[Records from a data collection]
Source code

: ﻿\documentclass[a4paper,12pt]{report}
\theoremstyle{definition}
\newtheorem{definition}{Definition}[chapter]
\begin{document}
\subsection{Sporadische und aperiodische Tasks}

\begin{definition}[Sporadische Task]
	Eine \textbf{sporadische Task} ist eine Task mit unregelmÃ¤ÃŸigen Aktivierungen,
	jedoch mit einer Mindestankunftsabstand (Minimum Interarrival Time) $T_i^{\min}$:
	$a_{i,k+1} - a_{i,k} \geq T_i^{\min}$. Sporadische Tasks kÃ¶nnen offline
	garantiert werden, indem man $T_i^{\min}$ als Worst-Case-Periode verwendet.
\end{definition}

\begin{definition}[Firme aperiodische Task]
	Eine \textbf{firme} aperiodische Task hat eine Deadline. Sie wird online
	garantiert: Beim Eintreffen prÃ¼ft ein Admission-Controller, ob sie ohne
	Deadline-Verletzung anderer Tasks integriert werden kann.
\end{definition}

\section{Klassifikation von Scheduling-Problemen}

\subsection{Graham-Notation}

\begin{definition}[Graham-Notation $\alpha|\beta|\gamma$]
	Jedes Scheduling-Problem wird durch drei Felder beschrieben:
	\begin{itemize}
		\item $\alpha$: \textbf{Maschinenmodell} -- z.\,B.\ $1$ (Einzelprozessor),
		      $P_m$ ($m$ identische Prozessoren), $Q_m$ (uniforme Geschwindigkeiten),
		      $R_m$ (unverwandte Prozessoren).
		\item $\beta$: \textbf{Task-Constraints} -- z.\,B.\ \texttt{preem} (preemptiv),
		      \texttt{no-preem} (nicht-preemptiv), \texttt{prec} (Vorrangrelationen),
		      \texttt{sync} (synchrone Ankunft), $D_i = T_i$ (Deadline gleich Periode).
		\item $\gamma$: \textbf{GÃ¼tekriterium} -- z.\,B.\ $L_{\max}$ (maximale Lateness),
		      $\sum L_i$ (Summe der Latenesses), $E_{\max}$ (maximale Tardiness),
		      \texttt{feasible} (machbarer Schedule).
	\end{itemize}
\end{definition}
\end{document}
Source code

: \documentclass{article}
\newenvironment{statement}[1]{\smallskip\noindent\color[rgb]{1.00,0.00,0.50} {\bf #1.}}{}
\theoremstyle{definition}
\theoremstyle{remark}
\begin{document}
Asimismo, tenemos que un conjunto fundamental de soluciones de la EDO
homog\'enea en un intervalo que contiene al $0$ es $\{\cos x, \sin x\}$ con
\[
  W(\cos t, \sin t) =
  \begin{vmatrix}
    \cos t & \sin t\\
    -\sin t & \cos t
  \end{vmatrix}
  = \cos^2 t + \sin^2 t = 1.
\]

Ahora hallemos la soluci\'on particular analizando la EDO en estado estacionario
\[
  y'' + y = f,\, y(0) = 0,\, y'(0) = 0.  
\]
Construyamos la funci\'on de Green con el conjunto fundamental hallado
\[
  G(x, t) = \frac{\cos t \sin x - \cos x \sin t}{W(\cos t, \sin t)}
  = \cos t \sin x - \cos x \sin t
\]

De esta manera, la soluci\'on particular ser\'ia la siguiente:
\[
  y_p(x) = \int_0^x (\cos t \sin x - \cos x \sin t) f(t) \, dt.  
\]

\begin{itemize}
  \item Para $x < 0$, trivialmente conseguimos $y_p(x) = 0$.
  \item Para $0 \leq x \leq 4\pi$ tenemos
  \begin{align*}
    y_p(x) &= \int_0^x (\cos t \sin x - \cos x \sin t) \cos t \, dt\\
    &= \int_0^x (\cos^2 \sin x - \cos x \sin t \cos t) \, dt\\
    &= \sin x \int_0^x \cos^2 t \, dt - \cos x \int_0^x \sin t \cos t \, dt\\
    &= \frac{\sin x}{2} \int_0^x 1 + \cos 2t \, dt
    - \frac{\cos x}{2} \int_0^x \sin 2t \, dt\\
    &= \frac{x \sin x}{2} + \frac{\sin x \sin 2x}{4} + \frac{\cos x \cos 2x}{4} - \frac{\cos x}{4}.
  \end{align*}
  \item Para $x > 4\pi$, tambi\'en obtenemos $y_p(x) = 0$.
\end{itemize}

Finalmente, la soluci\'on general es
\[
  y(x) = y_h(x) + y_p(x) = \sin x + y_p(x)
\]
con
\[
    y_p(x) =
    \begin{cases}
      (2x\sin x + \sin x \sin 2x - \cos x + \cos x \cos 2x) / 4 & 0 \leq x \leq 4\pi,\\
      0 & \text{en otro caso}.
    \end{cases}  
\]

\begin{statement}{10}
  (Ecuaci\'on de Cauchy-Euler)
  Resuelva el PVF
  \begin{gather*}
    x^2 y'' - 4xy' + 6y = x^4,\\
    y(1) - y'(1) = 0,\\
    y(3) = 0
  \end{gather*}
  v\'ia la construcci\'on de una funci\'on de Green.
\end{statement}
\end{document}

* * *

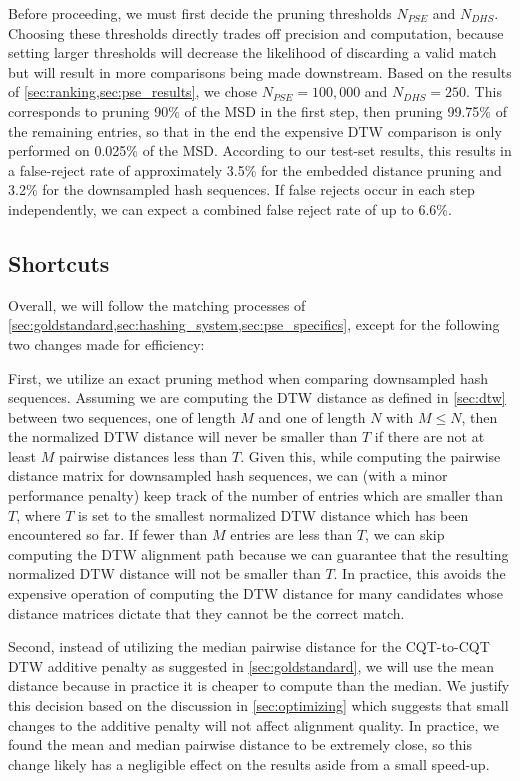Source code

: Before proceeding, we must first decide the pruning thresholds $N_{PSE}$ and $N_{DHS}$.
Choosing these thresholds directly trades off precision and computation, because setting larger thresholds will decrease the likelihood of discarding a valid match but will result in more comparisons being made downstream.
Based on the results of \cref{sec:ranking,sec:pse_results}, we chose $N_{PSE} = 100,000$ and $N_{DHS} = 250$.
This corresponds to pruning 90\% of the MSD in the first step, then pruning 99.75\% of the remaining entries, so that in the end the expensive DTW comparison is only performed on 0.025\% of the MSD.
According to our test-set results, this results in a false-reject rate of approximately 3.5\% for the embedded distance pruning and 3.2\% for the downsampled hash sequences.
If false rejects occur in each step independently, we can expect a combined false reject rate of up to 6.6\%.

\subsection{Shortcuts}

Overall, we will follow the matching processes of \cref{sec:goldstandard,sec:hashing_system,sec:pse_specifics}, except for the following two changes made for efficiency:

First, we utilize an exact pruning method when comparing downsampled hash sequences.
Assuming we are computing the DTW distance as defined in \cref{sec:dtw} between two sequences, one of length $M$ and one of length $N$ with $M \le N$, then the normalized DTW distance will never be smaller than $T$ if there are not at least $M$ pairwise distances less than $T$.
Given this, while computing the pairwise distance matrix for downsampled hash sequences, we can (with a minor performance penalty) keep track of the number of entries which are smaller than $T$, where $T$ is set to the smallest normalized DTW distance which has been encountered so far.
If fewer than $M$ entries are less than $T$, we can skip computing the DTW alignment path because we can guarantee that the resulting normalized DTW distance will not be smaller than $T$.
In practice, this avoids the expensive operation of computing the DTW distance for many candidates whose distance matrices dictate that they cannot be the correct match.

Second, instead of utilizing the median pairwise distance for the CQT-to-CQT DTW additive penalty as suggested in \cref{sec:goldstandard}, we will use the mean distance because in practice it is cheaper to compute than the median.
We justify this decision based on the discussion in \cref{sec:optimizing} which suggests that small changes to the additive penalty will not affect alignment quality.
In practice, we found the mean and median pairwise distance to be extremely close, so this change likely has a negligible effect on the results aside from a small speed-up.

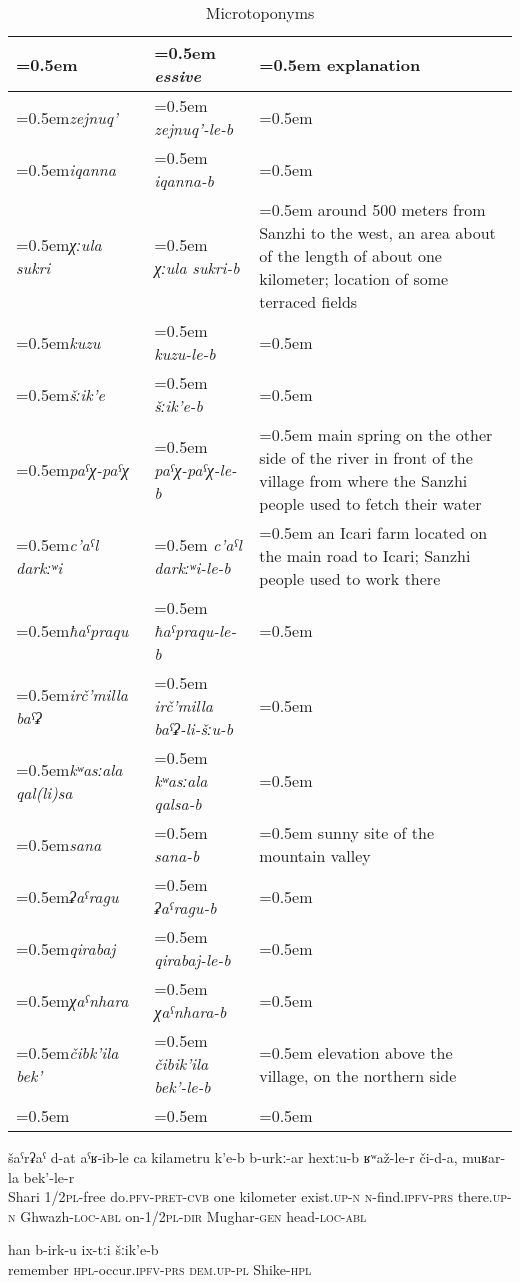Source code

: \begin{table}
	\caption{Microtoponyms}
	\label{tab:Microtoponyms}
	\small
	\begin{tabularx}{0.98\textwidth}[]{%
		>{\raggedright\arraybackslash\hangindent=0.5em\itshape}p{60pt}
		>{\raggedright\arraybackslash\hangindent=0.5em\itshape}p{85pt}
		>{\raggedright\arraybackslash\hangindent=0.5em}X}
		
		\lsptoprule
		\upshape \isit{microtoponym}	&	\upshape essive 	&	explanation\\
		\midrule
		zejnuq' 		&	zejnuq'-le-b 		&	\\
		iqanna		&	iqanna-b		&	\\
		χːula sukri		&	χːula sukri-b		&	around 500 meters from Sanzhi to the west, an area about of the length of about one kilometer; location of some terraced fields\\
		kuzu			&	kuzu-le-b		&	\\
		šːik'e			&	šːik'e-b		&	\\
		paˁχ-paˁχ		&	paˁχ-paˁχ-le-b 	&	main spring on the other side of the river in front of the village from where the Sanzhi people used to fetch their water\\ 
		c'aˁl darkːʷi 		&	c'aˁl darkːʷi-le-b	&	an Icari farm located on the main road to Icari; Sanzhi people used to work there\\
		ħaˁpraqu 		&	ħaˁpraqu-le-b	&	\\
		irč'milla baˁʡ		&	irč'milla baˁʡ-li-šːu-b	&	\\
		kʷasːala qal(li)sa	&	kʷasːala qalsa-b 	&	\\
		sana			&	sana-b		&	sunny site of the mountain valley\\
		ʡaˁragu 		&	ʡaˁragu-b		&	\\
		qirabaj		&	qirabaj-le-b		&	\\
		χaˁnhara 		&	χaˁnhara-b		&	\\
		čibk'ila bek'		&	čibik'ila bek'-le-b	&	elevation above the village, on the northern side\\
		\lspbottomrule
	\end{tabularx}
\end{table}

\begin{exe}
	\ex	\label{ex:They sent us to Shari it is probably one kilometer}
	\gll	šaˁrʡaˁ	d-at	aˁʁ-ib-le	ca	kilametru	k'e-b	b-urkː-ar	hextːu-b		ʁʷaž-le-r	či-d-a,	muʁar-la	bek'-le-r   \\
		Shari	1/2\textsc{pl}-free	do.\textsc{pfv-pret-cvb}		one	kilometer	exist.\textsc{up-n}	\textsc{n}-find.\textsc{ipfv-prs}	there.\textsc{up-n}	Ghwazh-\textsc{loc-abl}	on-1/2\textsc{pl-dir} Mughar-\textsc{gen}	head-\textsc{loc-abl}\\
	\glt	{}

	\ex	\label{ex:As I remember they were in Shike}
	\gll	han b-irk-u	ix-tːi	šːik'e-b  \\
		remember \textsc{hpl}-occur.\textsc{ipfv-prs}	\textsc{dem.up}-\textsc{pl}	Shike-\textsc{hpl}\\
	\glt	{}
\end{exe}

--

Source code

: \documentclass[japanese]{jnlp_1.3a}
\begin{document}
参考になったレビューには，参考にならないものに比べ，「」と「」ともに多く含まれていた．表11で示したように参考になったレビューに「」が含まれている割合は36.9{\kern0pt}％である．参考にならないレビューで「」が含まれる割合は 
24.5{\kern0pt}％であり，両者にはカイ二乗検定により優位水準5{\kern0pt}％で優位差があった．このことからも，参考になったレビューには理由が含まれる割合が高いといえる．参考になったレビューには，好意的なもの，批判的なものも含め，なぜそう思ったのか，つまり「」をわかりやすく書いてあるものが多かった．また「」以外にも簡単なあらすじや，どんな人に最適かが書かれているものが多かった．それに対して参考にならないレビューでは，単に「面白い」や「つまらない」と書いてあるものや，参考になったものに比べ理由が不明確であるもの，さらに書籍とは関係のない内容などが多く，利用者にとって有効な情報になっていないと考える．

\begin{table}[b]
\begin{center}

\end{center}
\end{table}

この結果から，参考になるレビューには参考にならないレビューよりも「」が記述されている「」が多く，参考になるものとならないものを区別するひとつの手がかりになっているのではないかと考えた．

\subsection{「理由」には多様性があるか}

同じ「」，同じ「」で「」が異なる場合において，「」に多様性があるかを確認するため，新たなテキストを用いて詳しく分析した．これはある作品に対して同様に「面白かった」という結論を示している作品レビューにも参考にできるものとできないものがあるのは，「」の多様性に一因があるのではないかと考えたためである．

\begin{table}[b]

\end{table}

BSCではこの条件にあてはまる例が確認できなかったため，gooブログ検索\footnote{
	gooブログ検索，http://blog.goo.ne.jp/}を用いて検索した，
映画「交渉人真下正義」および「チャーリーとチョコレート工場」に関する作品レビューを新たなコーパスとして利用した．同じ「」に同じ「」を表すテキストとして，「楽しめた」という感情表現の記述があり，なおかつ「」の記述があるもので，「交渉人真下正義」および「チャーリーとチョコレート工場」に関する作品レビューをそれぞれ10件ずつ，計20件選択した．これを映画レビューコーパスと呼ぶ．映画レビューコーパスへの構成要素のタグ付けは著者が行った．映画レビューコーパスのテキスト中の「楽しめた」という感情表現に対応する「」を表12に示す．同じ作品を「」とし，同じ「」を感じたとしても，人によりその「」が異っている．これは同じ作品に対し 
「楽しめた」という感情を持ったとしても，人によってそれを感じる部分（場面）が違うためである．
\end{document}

> [Exercise]: Please go through the data above and copy every line that has the word "then".

> [Exercise answer]:
This corresponds to pruning 90\% of the MSD in the first step, then pruning 99.75\% of the remaining entries, so that in the end the expensive DTW comparison is only performed on 0.025\% of the MSD.
Assuming we are computing the DTW distance as defined in \cref{sec:dtw} between two sequences, one of length $M$ and one of length $N$ with $M \le N$, then the normalized DTW distance will never be smaller than $T$ if there are not at least $M$ pairwise distances less than $T$.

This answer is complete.